Data items:
----

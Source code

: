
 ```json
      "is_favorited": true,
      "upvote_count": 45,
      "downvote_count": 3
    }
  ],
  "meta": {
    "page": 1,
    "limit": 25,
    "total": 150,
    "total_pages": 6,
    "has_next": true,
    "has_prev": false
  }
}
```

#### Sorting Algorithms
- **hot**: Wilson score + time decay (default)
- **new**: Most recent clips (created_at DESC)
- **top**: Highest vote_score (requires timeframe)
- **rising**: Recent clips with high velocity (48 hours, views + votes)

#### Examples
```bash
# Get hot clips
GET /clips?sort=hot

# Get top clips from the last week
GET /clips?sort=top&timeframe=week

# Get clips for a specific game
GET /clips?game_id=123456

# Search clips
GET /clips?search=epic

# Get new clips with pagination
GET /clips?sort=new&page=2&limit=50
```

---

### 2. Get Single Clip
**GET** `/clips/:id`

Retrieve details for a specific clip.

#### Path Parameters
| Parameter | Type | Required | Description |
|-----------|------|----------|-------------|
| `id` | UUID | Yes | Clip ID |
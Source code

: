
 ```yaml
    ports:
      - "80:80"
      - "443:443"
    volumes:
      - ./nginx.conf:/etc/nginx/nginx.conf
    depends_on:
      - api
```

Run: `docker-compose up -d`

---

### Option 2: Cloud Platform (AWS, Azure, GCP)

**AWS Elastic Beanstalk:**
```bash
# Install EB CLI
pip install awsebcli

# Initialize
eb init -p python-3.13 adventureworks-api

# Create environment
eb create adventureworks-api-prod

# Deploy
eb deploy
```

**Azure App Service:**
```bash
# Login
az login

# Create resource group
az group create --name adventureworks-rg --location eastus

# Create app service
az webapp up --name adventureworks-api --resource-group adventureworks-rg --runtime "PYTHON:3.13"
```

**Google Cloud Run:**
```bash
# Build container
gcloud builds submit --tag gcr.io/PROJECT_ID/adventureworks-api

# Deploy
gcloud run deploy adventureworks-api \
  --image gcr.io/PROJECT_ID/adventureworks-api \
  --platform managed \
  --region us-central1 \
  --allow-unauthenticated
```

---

----

REQUIRED ACTION: Among the records above, find the lines that contain "limit" and copy every one.

TASK OUTPUT:
    "limit": 25,
GET /clips?sort=new&page=2&limit=50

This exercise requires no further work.